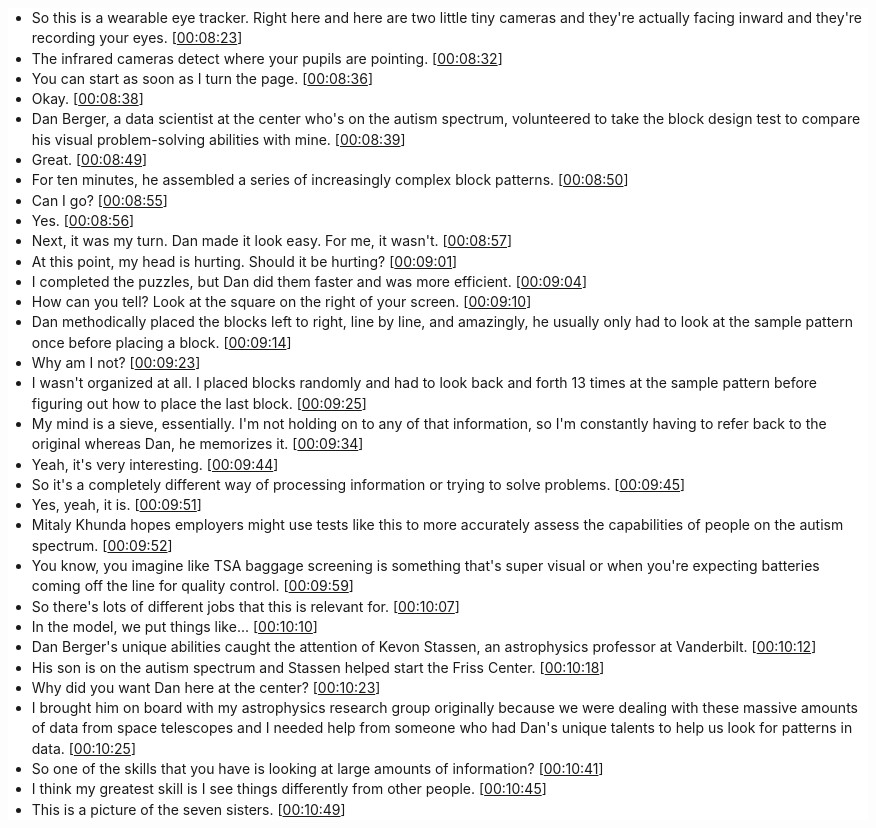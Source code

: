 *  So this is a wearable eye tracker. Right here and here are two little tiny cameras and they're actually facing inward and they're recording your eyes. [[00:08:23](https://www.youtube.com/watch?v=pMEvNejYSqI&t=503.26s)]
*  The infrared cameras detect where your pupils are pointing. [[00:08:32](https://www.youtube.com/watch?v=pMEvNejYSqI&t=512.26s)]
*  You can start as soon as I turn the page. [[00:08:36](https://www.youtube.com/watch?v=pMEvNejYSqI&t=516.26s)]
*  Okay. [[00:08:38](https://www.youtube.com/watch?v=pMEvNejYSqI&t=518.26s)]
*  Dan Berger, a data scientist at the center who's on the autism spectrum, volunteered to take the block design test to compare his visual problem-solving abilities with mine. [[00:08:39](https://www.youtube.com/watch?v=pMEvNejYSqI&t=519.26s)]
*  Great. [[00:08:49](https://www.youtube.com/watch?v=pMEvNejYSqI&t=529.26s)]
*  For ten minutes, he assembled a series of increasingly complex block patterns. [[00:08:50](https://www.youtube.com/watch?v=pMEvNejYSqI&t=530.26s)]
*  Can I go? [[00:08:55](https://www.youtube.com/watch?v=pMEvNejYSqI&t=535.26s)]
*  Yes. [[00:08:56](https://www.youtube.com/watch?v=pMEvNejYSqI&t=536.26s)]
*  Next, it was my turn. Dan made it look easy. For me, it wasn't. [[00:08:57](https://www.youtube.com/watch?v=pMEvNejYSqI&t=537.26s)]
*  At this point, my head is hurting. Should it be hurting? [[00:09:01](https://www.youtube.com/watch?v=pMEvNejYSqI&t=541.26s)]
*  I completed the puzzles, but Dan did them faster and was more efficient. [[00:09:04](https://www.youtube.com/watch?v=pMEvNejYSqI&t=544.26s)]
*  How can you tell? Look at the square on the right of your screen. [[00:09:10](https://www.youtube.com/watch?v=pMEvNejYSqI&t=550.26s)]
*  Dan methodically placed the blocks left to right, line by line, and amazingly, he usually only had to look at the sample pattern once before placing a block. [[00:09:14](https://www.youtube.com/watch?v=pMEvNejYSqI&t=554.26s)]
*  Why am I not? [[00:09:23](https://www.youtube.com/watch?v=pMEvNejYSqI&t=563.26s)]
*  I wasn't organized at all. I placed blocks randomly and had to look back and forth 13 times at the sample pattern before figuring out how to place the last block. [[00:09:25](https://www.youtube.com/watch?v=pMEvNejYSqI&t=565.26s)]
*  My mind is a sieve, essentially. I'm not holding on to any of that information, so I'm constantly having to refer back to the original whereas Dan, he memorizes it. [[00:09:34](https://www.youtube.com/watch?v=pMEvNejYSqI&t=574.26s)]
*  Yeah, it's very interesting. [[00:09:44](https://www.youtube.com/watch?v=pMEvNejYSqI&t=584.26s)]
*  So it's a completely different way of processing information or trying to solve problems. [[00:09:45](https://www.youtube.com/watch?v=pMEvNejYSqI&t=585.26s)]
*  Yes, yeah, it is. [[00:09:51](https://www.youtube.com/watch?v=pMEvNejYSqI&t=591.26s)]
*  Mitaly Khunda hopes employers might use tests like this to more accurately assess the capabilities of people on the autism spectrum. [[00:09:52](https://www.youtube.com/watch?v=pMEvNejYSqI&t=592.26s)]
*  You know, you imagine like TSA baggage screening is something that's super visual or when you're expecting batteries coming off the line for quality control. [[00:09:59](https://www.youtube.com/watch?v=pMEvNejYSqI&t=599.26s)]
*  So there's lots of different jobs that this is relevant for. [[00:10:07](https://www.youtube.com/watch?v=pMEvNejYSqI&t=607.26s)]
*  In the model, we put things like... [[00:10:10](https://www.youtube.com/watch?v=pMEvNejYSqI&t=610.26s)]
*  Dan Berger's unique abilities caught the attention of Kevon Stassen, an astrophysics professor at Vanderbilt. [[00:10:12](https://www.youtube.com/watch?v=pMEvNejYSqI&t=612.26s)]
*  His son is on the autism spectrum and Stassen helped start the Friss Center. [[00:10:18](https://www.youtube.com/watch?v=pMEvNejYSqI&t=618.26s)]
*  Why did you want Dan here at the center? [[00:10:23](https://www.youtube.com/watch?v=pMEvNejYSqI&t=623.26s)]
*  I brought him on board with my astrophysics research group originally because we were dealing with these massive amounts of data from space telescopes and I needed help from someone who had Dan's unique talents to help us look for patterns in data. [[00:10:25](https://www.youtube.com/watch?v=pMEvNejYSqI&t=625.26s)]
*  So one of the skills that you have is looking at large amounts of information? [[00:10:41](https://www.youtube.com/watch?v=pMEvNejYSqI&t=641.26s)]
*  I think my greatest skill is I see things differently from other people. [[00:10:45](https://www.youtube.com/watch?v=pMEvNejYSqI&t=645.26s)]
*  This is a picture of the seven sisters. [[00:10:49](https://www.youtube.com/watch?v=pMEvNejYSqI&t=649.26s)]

* * *

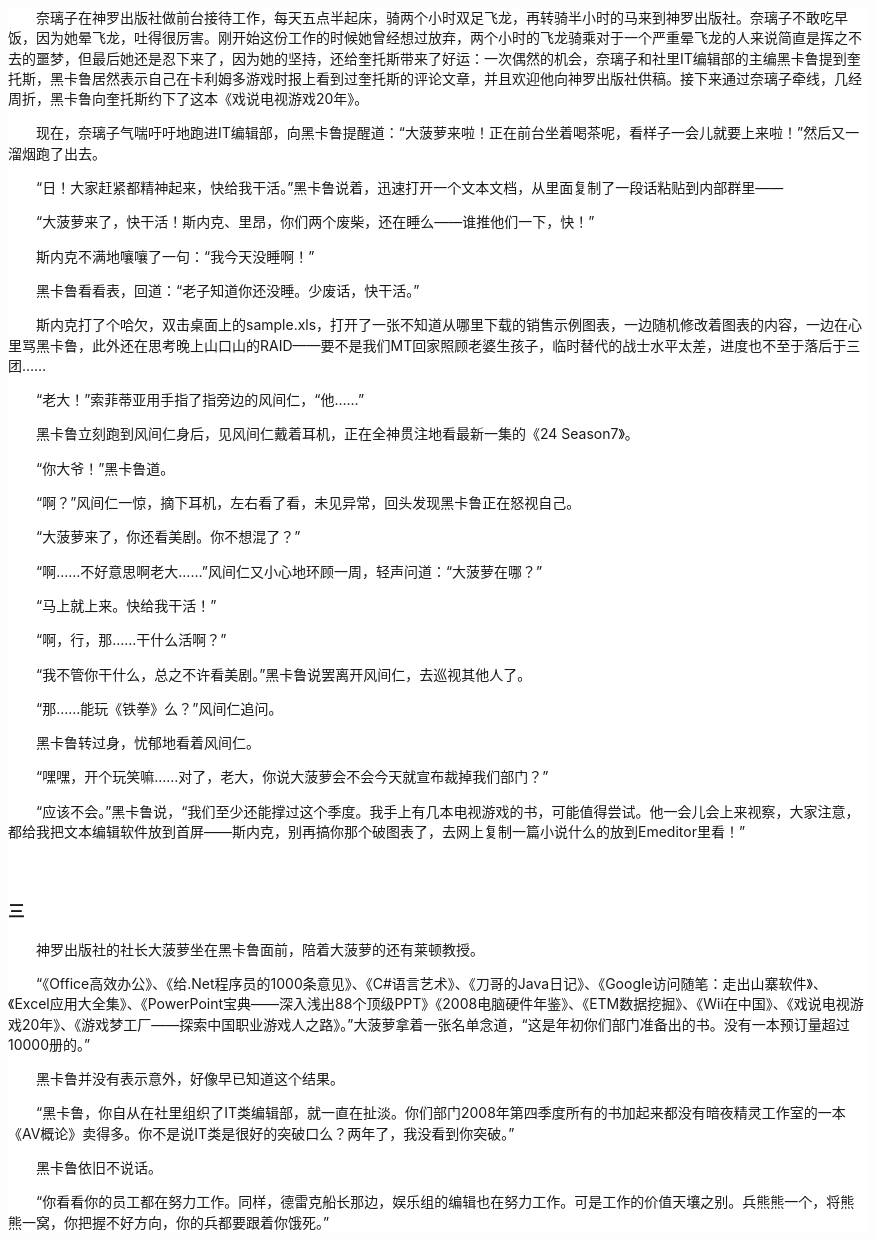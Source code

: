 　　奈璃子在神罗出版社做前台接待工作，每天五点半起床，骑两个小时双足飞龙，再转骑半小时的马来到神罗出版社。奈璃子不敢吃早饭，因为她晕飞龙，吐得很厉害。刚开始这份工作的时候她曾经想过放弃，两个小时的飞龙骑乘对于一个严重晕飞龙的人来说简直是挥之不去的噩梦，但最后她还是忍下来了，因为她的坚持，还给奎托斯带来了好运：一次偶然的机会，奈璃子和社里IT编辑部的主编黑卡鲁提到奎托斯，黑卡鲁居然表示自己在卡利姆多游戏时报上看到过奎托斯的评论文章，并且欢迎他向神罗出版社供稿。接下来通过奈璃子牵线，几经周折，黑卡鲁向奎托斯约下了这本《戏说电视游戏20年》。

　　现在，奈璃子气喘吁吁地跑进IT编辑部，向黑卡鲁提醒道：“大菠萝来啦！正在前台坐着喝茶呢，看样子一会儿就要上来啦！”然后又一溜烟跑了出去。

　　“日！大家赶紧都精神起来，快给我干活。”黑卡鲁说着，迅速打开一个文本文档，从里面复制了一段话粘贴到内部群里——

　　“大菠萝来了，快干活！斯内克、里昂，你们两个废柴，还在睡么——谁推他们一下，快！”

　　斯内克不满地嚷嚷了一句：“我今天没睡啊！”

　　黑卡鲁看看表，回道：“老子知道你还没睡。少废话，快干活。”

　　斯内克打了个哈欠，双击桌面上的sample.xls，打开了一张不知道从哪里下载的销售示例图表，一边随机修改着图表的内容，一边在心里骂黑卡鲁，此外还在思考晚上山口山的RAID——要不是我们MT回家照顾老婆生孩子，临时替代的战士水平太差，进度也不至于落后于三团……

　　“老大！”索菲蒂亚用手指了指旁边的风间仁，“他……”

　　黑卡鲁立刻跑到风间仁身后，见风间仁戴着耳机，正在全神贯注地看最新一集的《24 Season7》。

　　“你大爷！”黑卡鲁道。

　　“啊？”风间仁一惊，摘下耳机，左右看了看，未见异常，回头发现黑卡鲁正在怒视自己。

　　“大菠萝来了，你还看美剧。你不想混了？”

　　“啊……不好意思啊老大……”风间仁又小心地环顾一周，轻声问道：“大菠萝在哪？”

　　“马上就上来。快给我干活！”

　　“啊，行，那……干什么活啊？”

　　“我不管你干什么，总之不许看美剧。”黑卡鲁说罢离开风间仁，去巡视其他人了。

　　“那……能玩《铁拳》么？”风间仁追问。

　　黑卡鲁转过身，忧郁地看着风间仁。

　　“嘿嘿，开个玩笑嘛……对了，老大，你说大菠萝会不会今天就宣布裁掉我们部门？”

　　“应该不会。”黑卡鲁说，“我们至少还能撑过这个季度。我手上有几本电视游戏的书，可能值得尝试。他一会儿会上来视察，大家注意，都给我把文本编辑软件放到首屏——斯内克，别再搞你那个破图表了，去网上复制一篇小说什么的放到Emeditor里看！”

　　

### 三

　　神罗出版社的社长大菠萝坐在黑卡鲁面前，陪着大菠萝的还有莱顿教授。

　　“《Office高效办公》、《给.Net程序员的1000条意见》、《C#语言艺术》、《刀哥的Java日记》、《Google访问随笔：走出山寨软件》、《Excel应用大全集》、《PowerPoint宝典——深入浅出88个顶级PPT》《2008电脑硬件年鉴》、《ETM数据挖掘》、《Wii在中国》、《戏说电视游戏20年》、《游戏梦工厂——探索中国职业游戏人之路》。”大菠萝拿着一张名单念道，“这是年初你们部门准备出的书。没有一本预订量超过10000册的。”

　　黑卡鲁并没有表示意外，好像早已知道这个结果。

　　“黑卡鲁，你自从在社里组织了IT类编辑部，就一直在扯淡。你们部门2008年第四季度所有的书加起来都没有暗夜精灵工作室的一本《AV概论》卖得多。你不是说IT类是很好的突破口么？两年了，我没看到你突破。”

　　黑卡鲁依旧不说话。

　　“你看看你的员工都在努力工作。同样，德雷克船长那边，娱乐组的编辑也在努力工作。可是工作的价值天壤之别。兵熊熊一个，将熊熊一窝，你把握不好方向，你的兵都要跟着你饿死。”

## [What the task requires]
Wherever the line holding "Dan Berger, a" falls in the entries above, copy exactly from it through the line holding "Next, it was", inclusive, and add nothing.

## [Answer box]
*  Dan Berger, a data scientist at the center who's on the autism spectrum, volunteered to take the block design test to compare his visual problem-solving abilities with mine. [[00:08:39](https://www.youtube.com/watch?v=pMEvNejYSqI&t=519.26s)]
*  Great. [[00:08:49](https://www.youtube.com/watch?v=pMEvNejYSqI&t=529.26s)]
*  For ten minutes, he assembled a series of increasingly complex block patterns. [[00:08:50](https://www.youtube.com/watch?v=pMEvNejYSqI&t=530.26s)]
*  Can I go? [[00:08:55](https://www.youtube.com/watch?v=pMEvNejYSqI&t=535.26s)]
*  Yes. [[00:08:56](https://www.youtube.com/watch?v=pMEvNejYSqI&t=536.26s)]
*  Next, it was my turn. Dan made it look easy. For me, it wasn't. [[00:08:57](https://www.youtube.com/watch?v=pMEvNejYSqI&t=537.26s)]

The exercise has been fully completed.